* To do: Extract all lines from the data beneath that include the word "connectivity".

★ ★ ★ ★ ★ ★ ★

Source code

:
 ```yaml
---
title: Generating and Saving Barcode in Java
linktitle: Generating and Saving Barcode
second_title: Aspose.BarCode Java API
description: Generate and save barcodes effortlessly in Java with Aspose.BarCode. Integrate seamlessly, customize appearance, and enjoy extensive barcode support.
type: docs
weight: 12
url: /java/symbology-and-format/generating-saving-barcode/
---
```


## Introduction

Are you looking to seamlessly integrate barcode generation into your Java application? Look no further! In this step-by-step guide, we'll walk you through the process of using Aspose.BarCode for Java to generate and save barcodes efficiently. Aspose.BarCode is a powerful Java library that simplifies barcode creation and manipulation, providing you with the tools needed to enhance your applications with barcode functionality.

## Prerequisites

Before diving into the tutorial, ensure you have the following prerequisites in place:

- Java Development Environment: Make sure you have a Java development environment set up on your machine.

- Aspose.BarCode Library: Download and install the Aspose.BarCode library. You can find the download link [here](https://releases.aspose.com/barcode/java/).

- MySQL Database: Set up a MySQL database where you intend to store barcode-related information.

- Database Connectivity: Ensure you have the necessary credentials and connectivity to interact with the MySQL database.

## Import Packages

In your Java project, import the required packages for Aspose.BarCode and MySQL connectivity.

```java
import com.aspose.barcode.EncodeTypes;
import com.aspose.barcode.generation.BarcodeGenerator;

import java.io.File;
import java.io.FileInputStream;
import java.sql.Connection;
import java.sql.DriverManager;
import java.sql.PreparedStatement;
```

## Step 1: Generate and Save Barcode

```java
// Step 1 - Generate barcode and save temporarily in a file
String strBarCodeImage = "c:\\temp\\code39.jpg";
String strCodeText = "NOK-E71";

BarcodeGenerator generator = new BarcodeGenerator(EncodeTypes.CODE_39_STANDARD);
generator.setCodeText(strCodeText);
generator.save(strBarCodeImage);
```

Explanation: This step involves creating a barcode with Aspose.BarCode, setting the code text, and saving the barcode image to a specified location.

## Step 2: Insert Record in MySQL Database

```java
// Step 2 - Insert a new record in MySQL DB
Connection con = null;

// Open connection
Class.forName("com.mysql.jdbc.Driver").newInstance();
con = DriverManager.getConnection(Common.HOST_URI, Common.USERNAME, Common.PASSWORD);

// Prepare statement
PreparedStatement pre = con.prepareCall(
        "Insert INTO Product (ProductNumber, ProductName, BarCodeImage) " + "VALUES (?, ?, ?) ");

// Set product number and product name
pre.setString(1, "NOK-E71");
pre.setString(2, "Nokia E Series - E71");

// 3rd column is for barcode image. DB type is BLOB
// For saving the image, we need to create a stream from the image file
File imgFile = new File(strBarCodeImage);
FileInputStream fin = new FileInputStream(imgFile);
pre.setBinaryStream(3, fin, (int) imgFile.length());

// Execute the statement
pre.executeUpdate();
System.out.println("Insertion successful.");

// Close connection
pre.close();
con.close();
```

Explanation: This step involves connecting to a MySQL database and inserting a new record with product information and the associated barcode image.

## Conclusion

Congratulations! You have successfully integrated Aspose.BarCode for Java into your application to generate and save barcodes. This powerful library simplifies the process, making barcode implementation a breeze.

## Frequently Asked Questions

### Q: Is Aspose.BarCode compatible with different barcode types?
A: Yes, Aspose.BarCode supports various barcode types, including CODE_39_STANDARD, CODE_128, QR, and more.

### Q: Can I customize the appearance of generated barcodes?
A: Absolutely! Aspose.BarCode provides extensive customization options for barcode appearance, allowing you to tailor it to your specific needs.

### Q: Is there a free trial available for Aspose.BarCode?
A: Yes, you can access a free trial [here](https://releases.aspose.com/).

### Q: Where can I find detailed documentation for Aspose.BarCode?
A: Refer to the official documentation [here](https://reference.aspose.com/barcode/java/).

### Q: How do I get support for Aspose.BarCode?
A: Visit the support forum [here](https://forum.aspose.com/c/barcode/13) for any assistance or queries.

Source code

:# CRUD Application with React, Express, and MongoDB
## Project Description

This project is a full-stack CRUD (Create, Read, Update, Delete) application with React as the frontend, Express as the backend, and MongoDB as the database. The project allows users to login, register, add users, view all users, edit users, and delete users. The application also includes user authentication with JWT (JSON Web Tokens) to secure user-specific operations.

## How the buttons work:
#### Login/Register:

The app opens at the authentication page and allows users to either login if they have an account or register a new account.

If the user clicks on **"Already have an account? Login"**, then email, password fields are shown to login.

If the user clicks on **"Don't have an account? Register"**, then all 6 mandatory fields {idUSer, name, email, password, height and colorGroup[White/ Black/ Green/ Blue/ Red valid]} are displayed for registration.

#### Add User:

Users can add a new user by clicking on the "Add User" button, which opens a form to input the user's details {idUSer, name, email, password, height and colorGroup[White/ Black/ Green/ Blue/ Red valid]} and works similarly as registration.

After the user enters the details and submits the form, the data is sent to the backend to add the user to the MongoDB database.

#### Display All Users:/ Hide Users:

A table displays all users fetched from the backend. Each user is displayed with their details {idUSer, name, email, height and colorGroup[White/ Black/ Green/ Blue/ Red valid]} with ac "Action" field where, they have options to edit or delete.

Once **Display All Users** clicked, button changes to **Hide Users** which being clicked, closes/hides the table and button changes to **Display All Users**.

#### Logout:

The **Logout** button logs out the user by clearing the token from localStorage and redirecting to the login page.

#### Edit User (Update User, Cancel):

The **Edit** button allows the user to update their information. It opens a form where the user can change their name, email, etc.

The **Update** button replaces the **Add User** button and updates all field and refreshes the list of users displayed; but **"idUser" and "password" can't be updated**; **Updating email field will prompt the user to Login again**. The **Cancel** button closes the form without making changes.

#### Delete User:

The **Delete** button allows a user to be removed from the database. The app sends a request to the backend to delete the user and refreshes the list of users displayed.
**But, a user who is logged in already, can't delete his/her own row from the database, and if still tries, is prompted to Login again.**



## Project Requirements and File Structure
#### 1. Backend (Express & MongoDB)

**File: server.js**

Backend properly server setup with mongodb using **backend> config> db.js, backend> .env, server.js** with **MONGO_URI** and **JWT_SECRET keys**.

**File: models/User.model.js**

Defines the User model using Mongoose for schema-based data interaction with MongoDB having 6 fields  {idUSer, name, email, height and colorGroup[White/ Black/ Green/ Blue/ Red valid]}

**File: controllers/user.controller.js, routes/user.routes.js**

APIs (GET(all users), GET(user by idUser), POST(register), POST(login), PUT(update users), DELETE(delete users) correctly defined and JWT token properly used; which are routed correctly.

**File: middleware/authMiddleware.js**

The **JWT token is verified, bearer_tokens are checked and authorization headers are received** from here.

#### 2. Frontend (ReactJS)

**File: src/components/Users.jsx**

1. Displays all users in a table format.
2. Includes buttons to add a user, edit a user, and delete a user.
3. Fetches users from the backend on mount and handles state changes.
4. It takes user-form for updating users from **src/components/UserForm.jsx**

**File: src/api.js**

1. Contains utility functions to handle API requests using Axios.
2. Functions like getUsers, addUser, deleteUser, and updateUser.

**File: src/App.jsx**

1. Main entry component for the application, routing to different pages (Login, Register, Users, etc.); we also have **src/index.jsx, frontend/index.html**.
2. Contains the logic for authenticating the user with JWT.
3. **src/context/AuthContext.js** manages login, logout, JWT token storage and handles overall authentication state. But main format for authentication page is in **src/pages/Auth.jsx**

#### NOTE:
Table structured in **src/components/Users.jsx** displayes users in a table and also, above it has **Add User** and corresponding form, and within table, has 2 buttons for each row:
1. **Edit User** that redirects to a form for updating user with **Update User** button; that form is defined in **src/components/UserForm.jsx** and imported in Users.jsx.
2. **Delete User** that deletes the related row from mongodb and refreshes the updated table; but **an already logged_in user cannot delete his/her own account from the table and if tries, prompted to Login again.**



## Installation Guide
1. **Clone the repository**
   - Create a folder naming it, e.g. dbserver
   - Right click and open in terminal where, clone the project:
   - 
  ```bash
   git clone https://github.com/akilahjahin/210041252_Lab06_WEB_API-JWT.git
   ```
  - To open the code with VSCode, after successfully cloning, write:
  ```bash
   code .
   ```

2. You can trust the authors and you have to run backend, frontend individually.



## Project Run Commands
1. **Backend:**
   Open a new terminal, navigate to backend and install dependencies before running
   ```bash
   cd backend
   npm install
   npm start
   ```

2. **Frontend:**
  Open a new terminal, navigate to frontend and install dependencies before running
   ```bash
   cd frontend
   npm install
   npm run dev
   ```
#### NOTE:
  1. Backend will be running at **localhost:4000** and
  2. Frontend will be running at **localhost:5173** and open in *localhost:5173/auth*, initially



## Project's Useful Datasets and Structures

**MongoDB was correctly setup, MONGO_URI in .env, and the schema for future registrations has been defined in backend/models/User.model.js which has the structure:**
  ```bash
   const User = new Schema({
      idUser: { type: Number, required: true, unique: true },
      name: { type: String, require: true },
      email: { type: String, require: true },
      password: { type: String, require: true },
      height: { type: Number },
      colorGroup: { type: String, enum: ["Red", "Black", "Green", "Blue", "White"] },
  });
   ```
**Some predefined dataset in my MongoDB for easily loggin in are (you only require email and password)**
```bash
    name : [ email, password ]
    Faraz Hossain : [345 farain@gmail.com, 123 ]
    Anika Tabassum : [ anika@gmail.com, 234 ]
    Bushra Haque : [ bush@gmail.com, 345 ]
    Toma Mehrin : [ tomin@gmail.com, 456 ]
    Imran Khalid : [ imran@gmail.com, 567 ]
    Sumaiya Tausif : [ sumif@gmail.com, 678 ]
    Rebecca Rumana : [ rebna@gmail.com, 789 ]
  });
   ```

★ ★ ★ ★ ★ ★ ★

* Task result:
- Database Connectivity: Ensure you have the necessary credentials and connectivity to interact with the MySQL database.
In your Java project, import the required packages for Aspose.BarCode and MySQL connectivity.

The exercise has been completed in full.